Until recently, the state Judiciary and law enforcement used an archaic method in ordering and serving bench warrants. A judge would order a warrant and then sign it. Copies of the warrant would be packaged at the state Judiciary’s office and then transferred to the Sheriff Division and HPD offices for filing.

In March, the state Judiciary debuted the Electronic Bench Warrant (eBW) project. Project specialists say it will reduce the backlog by replacing hard copies of bench warrants with electronic versions. They allow for faster delivery time from the courts to law enforcement and better collaboration between the deputies and officers. Right now eBW only contains traffic-related warrants, and only Oahu and Maui County use the program. The goal is to transition all counties into the system and incorporate criminal warrants into the database.
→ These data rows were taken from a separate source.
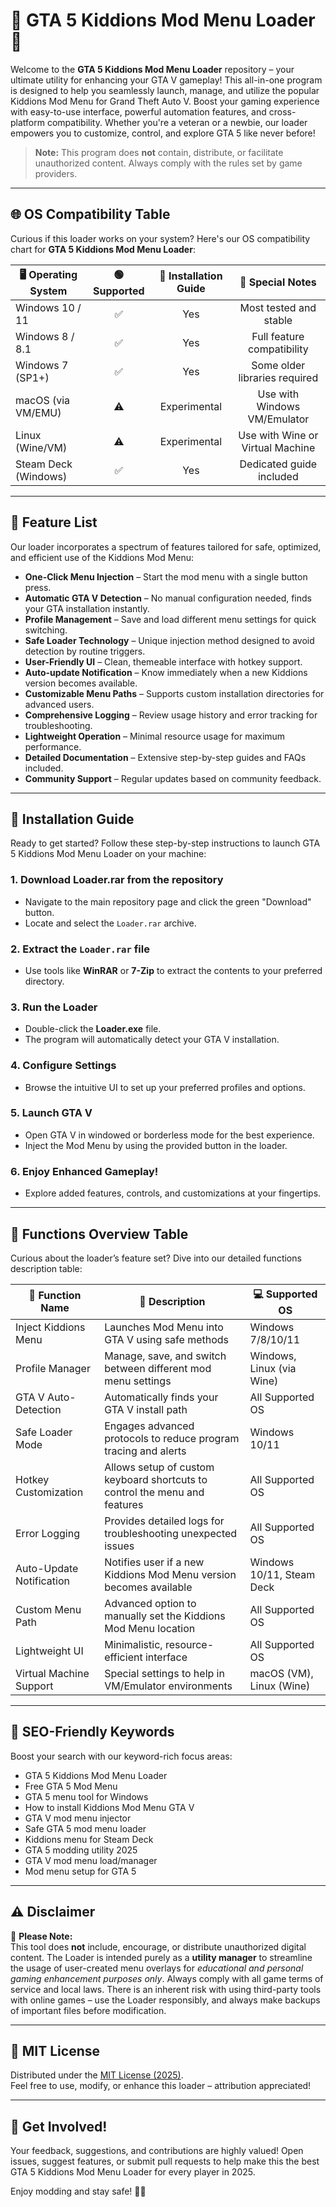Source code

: # 🚦 GTA 5 Kiddions Mod Menu Loader 🚦

Welcome to the **GTA 5 Kiddions Mod Menu Loader** repository – your ultimate utility for enhancing your GTA V gameplay! This all-in-one program is designed to help you seamlessly launch, manage, and utilize the popular Kiddions Mod Menu for Grand Theft Auto V. Boost your gaming experience with easy-to-use interface, powerful automation features, and cross-platform compatibility. Whether you're a veteran or a newbie, our loader empowers you to customize, control, and explore GTA 5 like never before! 

> **Note:** This program does **not** contain, distribute, or facilitate unauthorized content. Always comply with the rules set by game providers.

---

## 🌐 OS Compatibility Table

Curious if this loader works on your system? Here's our OS compatibility chart for **GTA 5 Kiddions Mod Menu Loader**:

| 🖥️ Operating System    | 🟢 Supported | 🚀 Installation Guide | 🎉 Special Notes                 |
|-----------------------|:-----------:|:--------------------:|:--------------------------------:|
|  Windows 10 / 11      |      ✅      |        Yes           | Most tested and stable           |
|  Windows 8 / 8.1      |      ✅      |        Yes           | Full feature compatibility       |
|  Windows 7 (SP1+)     |      ✅      |        Yes           | Some older libraries required    |
|  macOS (via VM/EMU)   |      ⚠️      |    Experimental      | Use with Windows VM/Emulator     |
|  Linux (Wine/VM)      |      ⚠️      |    Experimental      | Use with Wine or Virtual Machine |
| Steam Deck (Windows)  |      ✅      |        Yes           | Dedicated guide included         |

---

## 💎 Feature List

Our loader incorporates a spectrum of features tailored for safe, optimized, and efficient use of the Kiddions Mod Menu:

- **One-Click Menu Injection** – Start the mod menu with a single button press.
- **Automatic GTA V Detection** – No manual configuration needed, finds your GTA installation instantly.
- **Profile Management** – Save and load different menu settings for quick switching.
- **Safe Loader Technology** – Unique injection method designed to avoid detection by routine triggers.
- **User-Friendly UI** – Clean, themeable interface with hotkey support.
- **Auto-update Notification** – Know immediately when a new Kiddions version becomes available.
- **Customizable Menu Paths** – Supports custom installation directories for advanced users.
- **Comprehensive Logging** – Review usage history and error tracking for troubleshooting.
- **Lightweight Operation** – Minimal resource usage for maximum performance.
- **Detailed Documentation** – Extensive step-by-step guides and FAQs included.
- **Community Support** – Regular updates based on community feedback.

---

## 🚀 Installation Guide

Ready to get started? Follow these step-by-step instructions to launch GTA 5 Kiddions Mod Menu Loader on your machine:

### 1. Download Loader.rar from the repository
- Navigate to the main repository page and click the green "Download" button.
- Locate and select the `Loader.rar` archive.

### 2. Extract the `Loader.rar` file
- Use tools like **WinRAR** or **7-Zip** to extract the contents to your preferred directory.

### 3. Run the Loader
- Double-click the **Loader.exe** file.
- The program will automatically detect your GTA V installation.

### 4. Configure Settings
- Browse the intuitive UI to set up your preferred profiles and options.

### 5. Launch GTA V
- Open GTA V in windowed or borderless mode for the best experience.
- Inject the Mod Menu by using the provided button in the loader.

### 6. Enjoy Enhanced Gameplay!
- Explore added features, controls, and customizations at your fingertips.

--- 

## 🧩 Functions Overview Table

Curious about the loader’s feature set? Dive into our detailed functions description table:

| 🌟 Function Name            | 📝 Description                                                                                     | 💻 Supported OS               |
|----------------------------|---------------------------------------------------------------------------------------------------|-------------------------------|
| Inject Kiddions Menu       | Launches Mod Menu into GTA V using safe methods                                                  | Windows 7/8/10/11             |
| Profile Manager            | Manage, save, and switch between different mod menu settings                                      | Windows, Linux (via Wine)     |
| GTA V Auto-Detection       | Automatically finds your GTA V install path                                                       | All Supported OS              |
| Safe Loader Mode           | Engages advanced protocols to reduce program tracing and alerts                                   | Windows 10/11                 |
| Hotkey Customization       | Allows setup of custom keyboard shortcuts to control the menu and features                        | All Supported OS              |
| Error Logging              | Provides detailed logs for troubleshooting unexpected issues                                      | All Supported OS              |
| Auto-Update Notification   | Notifies user if a new Kiddions Mod Menu version becomes available                               | Windows 10/11, Steam Deck     |
| Custom Menu Path           | Advanced option to manually set the Kiddions Mod Menu location                                   | All Supported OS              |
| Lightweight UI             | Minimalistic, resource-efficient interface                                                        | All Supported OS              |
| Virtual Machine Support    | Special settings to help in VM/Emulator environments                                             | macOS (VM), Linux (Wine)      |

---

## 📙 SEO-Friendly Keywords

Boost your search with our keyword-rich focus areas:

- GTA 5 Kiddions Mod Menu Loader
- Free GTA 5 Mod Menu
- GTA 5 menu tool for Windows
- How to install Kiddions Mod Menu GTA V
- GTA V mod menu injector
- Safe GTA 5 mod menu loader
- Kiddions menu for Steam Deck
- GTA 5 modding utility 2025
- GTA V mod menu load/manager
- Mod menu setup for GTA 5

---

## ⚠️ Disclaimer

🛑 **Please Note:**  
This tool does **not** include, encourage, or distribute unauthorized digital content. The Loader is intended purely as a **utility manager** to streamline the usage of user-created menu overlays for *educational and personal gaming enhancement purposes only*. Always comply with all game terms of service and local laws. There is an inherent risk with using third-party tools with online games – use the Loader responsibly, and always make backups of important files before modification.

---

## 📜 MIT License

Distributed under the [MIT License (2025)](https://mit-license.org/).  
Feel free to use, modify, or enhance this loader – attribution appreciated!

---

## 👋 Get Involved!

Your feedback, suggestions, and contributions are highly valued! Open issues, suggest features, or submit pull requests to help make this the best GTA 5 Kiddions Mod Menu Loader for every player in 2025.  

Enjoy modding and stay safe! 🚗✨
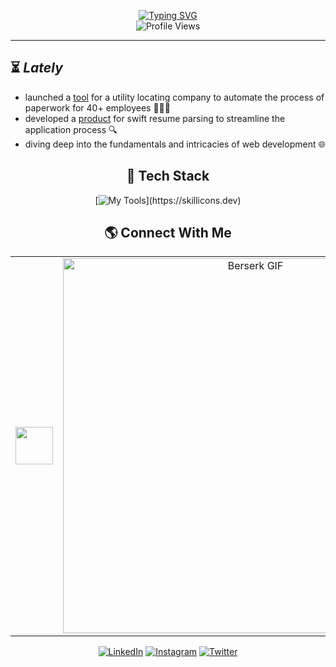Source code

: 
<div align="center">
  
[![Typing SVG](https://readme-typing-svg.demolab.com?font=Times+New+Roman&weight=900&size=40&pause=1000&color=8A0707&center=true&vCenter=true&width=600&lines=Michael+Marsillo)](https://git.io/typing-svg)<br/>
![Profile Views](https://komarev.com/ghpvc/?username=michaelmarsillo&label=Profile%20Views&color=6f0000&style=for-the-badge&base=1500)

---

<div align="left">

## ⏳ *Lately*
- launched a [tool](https://marxpdf.vercel.app/) for a utility locating company to automate the process of paperwork for 40+ employees 👷🏼‍♂️ <br>
- developed a [product](https://github.com/CVLens/CVLens) for swift resume parsing to streamline the application process 🔍 <br>
- diving deep into the fundamentals and intricacies of web development 🌐



</div>
  
## 🔧 Tech Stack
[![My Tools](https://skillicons.dev/icons?i=markdown,python,java,javascript,nodejs,nextjs,c,html,css,react,tailwind,git,github,)](https://skillicons.dev)


## 🌎 Connect With Me
<table style="border: none;">
  <tr>
    <td align="center" style="border: none;">
      <img src="https://img.icons8.com/?size=512&id=y8q66v6ExjBy&format=png" width="60px">
    </td>
    <td align="center" style="border: none;">
      <img src="https://github.com/michaelmarsillo/michaelmarsillo/blob/main/Berserk.gif?raw=true" width="600" alt="Berserk GIF">
    </td>
    <td align="center" style="border: none;">
      <img src="https://static.wikia.nocookie.net/characterprofile/images/0/01/Guts_Berserk_Render.png/revision/latest/scale-to-width-down/250?cb=20231112030330" width="75px">
    </td>
  </tr>
</table>

[![LinkedIn](https://img.shields.io/badge/LinkedIn-%230077B5.svg?style=for-the-badge&logo=LinkedIn&logoColor=white)](https://www.linkedin.com/in/michaelmarsillo/)
[![Instagram](https://img.shields.io/badge/Instagram-%23E4405F.svg?style=for-the-badge&logo=Instagram&logoColor=white)](https://www.instagram.com/michaelmarsillo/)
[![Twitter](https://img.shields.io/badge/Twitter-%23696969.svg?style=for-the-badge&logo=X&logoColor=white)](https://www.x.com/michaelmarsillo/)



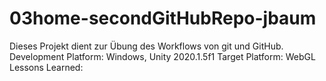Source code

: # 03home-secondGitHubRepo-jbaum
Dieses Projekt dient zur Übung des Workflows von git und GitHub.
 Development Platform: Windows, Unity 2020.1.5f1
 Target Platform: WebGL
 Lessons Learned:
In her office in Kauikeaouli Hale, Dana Nakasato, a state Judiciary project specialist, types Liholiho Street into eBW’s search bar. A Google map pops up, peppered with 85 dots down the street—representing 85 outstanding traffic-related warrants. She pulls up Oneawa Street in Kailua; there are 56 traffic-related warrants. Along Ala Wai Boulevard there are 250, although there could be more—the system maxes out at 250 search results. Remember, these numbers don’t include criminal warrants.

“This is something we wouldn’t have been able to do before, when we were relying on the hard copy,” says Nakasato, adding that eBW is updated with new warrants every day. The Judiciary also compiled a top-20 list of people with the most outstanding traffic-related warrants—the No. 1 person has 14—and a top-20 list for  traffic-related warrants with the highest bail amounts.

The technology has saved the state

Judiciary and law enforcement a lot of time, paper and a few filing cabinets. Deputies and officers are able to print out the bench warrants instead of having to head to the Sheriff offices to pick up the hard copies. Since it’s inception, more than 4,500 traffic warrants have been served using eBW.

The project was best utilized during the Sheriff’s outstanding traffic-warrant sweeps. Although the eBW system is a more organized, searchable database, law enforcement isn’t taking advantage of the technology to its fullest potential because the sweeps have stopped and traffic-related warrants are a low priority. 

EBW is an addition to the more than $12 million, statewide court computer system, the Judiciary Information Management System, better known as JIMS. It was initiated in 2005, in an attempt to create a statewide, centralized warrant storage database, and like eBW, it currently only shows traffic-related cases. Law enforcement does not use JIMS to serve warrants, but rather to know who has one to serve them with a hard copy. The system is far from finished—the state Judiciary hopes to have criminal warrants integrated by June 2013. In the meantime, the courts and law enforcement must search several systems for the varying types of cases and warrants.  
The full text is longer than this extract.